About this exercise:
Leave out each picture. Repeat everything else in the records exactly.

Provided records:
-*-

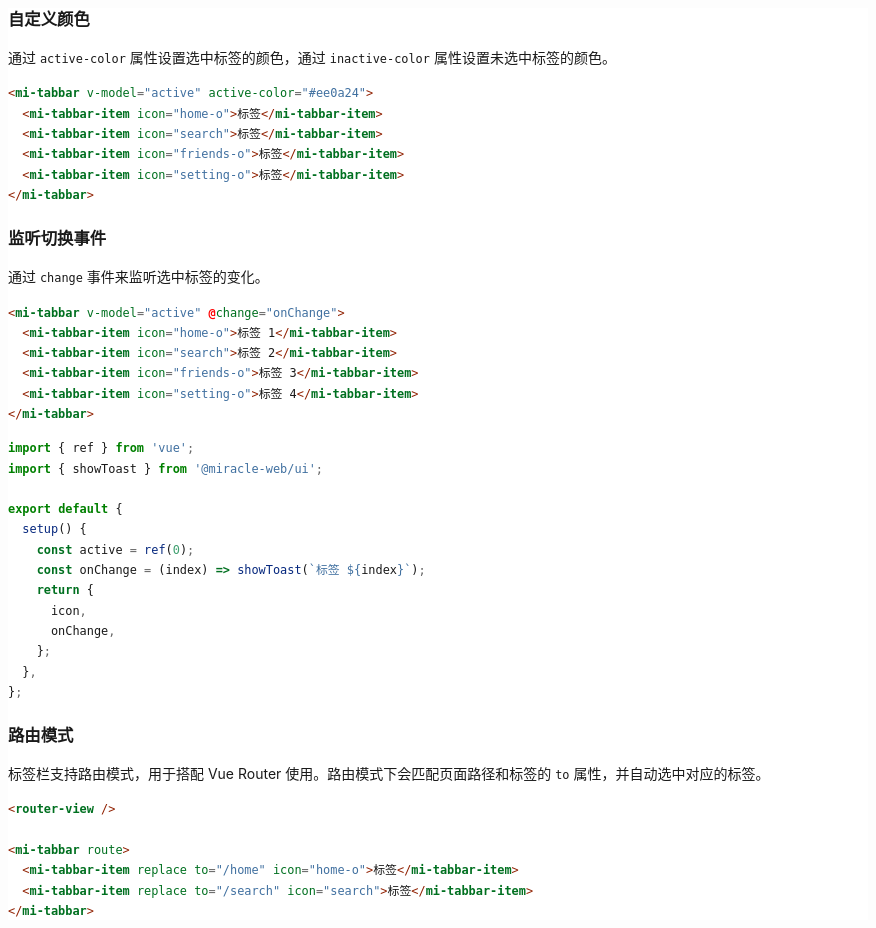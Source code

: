 ### 自定义颜色

通过 `active-color` 属性设置选中标签的颜色，通过 `inactive-color` 属性设置未选中标签的颜色。

```html
<mi-tabbar v-model="active" active-color="#ee0a24">
  <mi-tabbar-item icon="home-o">标签</mi-tabbar-item>
  <mi-tabbar-item icon="search">标签</mi-tabbar-item>
  <mi-tabbar-item icon="friends-o">标签</mi-tabbar-item>
  <mi-tabbar-item icon="setting-o">标签</mi-tabbar-item>
</mi-tabbar>
```

### 监听切换事件

通过 `change` 事件来监听选中标签的变化。

```html
<mi-tabbar v-model="active" @change="onChange">
  <mi-tabbar-item icon="home-o">标签 1</mi-tabbar-item>
  <mi-tabbar-item icon="search">标签 2</mi-tabbar-item>
  <mi-tabbar-item icon="friends-o">标签 3</mi-tabbar-item>
  <mi-tabbar-item icon="setting-o">标签 4</mi-tabbar-item>
</mi-tabbar>
```

```js
import { ref } from 'vue';
import { showToast } from '@miracle-web/ui';

export default {
  setup() {
    const active = ref(0);
    const onChange = (index) => showToast(`标签 ${index}`);
    return {
      icon,
      onChange,
    };
  },
};
```

### 路由模式

标签栏支持路由模式，用于搭配 Vue Router 使用。路由模式下会匹配页面路径和标签的 `to` 属性，并自动选中对应的标签。

```html
<router-view />

<mi-tabbar route>
  <mi-tabbar-item replace to="/home" icon="home-o">标签</mi-tabbar-item>
  <mi-tabbar-item replace to="/search" icon="search">标签</mi-tabbar-item>
</mi-tabbar>
```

-*-

Completed task:
Source code

: ### 自定义颜色

通过 `active-color` 属性设置选中标签的颜色，通过 `inactive-color` 属性设置未选中标签的颜色。

```html
<mi-tabbar v-model="active" active-color="#ee0a24">
  <mi-tabbar-item icon="home-o">标签</mi-tabbar-item>
  <mi-tabbar-item icon="search">标签</mi-tabbar-item>
  <mi-tabbar-item icon="friends-o">标签</mi-tabbar-item>
  <mi-tabbar-item icon="setting-o">标签</mi-tabbar-item>
</mi-tabbar>
```

### 监听切换事件

通过 `change` 事件来监听选中标签的变化。

```html
<mi-tabbar v-model="active" @change="onChange">
  <mi-tabbar-item icon="home-o">标签 1</mi-tabbar-item>
  <mi-tabbar-item icon="search">标签 2</mi-tabbar-item>
  <mi-tabbar-item icon="friends-o">标签 3</mi-tabbar-item>
  <mi-tabbar-item icon="setting-o">标签 4</mi-tabbar-item>
</mi-tabbar>
```

```js
import { ref } from 'vue';
import { showToast } from '@miracle-web/ui';

export default {
  setup() {
    const active = ref(0);
    const onChange = (index) => showToast(`标签 ${index}`);
    return {
      icon,
      onChange,
    };
  },
};
```

### 路由模式

标签栏支持路由模式，用于搭配 Vue Router 使用。路由模式下会匹配页面路径和标签的 `to` 属性，并自动选中对应的标签。

```html
<router-view />

<mi-tabbar route>
  <mi-tabbar-item replace to="/home" icon="home-o">标签</mi-tabbar-item>
  <mi-tabbar-item replace to="/search" icon="search">标签</mi-tabbar-item>
</mi-tabbar>
```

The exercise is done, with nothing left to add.